Upon arrival we headed towards the first of the two seamounts, RSA and McNish, which were the focus of this part of the DY100 survey. These are located in the south-west of the Archipelago’s exclusive economic zone and subject to demersal fishing. As part of the Blue Belt Project, the survey led by the Centre for Environment, Fisheries and Aquaculture Science (CEFAS) aims to fill some of the knowledge gaps with regards to the marine environments around Tristan Da Cunha (a UK Overseas Territory), in order to help inform the development and implementation of their marine protection strategies.

The seamounts may potentially support a diverse and productive ecosystem due to the nutrient cycling induced by upwelling around these formations. However, as yet the species composition and distribution of organisms in these areas is poorly understood. Therefore, with the hope of revealing some of the hidden secrets of these mysterious areas below the surface of the ocean, we set out to investigate using acoustics and pelagic trawls. The pelagic team was rather excited to use the RMT25 net. Being 25 meters long it is much larger than the RMT8 used in the previous survey the year before, therefore we held high expectations of catching come amazing animals.

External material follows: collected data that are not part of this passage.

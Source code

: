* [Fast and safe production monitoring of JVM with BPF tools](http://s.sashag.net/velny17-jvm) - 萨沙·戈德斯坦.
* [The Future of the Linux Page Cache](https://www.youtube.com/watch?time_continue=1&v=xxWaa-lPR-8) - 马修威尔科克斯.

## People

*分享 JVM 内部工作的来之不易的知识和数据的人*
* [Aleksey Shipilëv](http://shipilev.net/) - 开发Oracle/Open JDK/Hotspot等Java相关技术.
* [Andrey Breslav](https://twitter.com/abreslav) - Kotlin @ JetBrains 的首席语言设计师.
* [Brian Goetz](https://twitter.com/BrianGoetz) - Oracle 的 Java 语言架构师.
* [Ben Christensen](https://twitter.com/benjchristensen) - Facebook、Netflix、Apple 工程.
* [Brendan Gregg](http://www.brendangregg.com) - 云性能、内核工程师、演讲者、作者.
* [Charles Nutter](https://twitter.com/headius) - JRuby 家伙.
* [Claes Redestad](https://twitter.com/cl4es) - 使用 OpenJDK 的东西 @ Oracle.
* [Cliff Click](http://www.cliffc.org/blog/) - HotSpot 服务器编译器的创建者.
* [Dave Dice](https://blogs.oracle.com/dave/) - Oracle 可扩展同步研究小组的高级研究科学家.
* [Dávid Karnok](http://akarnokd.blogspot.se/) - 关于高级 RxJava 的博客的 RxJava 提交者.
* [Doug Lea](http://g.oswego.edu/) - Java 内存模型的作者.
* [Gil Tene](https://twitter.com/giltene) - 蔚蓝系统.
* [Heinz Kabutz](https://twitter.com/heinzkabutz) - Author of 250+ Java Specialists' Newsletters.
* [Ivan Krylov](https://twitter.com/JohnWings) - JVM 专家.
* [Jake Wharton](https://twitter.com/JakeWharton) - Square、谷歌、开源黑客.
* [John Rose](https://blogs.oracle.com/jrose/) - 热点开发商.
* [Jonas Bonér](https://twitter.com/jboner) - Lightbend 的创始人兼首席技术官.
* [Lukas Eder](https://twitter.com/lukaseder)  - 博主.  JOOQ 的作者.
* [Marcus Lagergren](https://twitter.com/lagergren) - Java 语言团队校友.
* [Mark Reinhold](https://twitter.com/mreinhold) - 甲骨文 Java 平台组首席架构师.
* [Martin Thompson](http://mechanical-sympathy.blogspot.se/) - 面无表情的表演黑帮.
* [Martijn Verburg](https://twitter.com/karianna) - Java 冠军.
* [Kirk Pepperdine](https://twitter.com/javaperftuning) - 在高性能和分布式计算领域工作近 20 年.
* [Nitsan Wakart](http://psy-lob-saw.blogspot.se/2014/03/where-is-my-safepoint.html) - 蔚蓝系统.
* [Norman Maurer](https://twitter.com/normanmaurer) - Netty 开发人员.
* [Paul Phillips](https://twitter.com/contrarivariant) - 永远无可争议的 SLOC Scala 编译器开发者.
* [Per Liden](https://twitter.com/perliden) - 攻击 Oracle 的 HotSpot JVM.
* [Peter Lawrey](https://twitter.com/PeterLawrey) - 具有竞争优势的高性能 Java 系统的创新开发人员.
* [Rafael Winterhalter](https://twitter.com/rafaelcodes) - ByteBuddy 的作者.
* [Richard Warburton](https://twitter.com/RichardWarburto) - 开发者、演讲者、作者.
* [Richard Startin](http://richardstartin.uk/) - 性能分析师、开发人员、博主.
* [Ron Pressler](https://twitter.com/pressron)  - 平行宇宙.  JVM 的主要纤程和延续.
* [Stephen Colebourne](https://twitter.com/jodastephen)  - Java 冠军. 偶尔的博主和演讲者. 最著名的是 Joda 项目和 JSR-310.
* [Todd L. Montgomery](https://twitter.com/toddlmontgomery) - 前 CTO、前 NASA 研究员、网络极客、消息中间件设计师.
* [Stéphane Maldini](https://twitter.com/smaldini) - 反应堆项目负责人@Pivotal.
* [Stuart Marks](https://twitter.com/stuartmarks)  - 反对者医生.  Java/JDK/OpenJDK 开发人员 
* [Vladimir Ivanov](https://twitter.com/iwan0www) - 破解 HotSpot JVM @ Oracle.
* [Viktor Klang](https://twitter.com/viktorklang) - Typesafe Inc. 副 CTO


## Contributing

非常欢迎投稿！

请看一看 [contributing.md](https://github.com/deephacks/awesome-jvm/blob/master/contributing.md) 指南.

The pelagic nets were fished at night therefore we became almost nocturnal for the duration of the study. That along with adjusting to the motion of the ship and working in the chilly 8⁰C room made for a challenging first few days; however it did not detract from the excitement of catching some weird and truly wonderful organisms. Fishing to 1000m deep we caught all sorts of animals; from viperfish and Spookfish to crustaceans, squid and jellyfish! Even though we did have some issues with the net, the diversity of the catch did not disappoint.

Top left: deep-sea amphipod, Phronima; Top right: Sloane’s viperfish, Chauliodus sloani; Bottom left: Cock-eyed squid, Histioteuthis atlantica; Bottom right: Helmet jellyfish | © Kirsty Lloyd/NHM

My role on board the ship as the Biobanking Technician for CryoArks was to collect tissue samples from the range of organisms brought up in the trawls. Many of the organisms were very small and numerous and I was able to collect whole animals in my cryovials for the biobank. Some of the fish were much larger and from them I took muscle tissue. In total, I collected 930 samples from the organisms brought up from the waters in and around the seamounts. All are now stored in the -80⁰C freezer on board, the first half of a collection that I will be proud to bring back and add to the CryoArks biobank.

Sample labelling | © Kirsty Lloyd/NHM

At the end of the very busy 9 days of trawling we were able to spend some time on Tristan Da Cunha! To stand on the beautiful island with its rich green and black colours and friendly people, it was a great privilege and a lovely, calming reprieve from the business of the ship. We are now back on board and on our way to our next destination. I am very much looking forward to seeing what we’ll find in the waters of St Helena!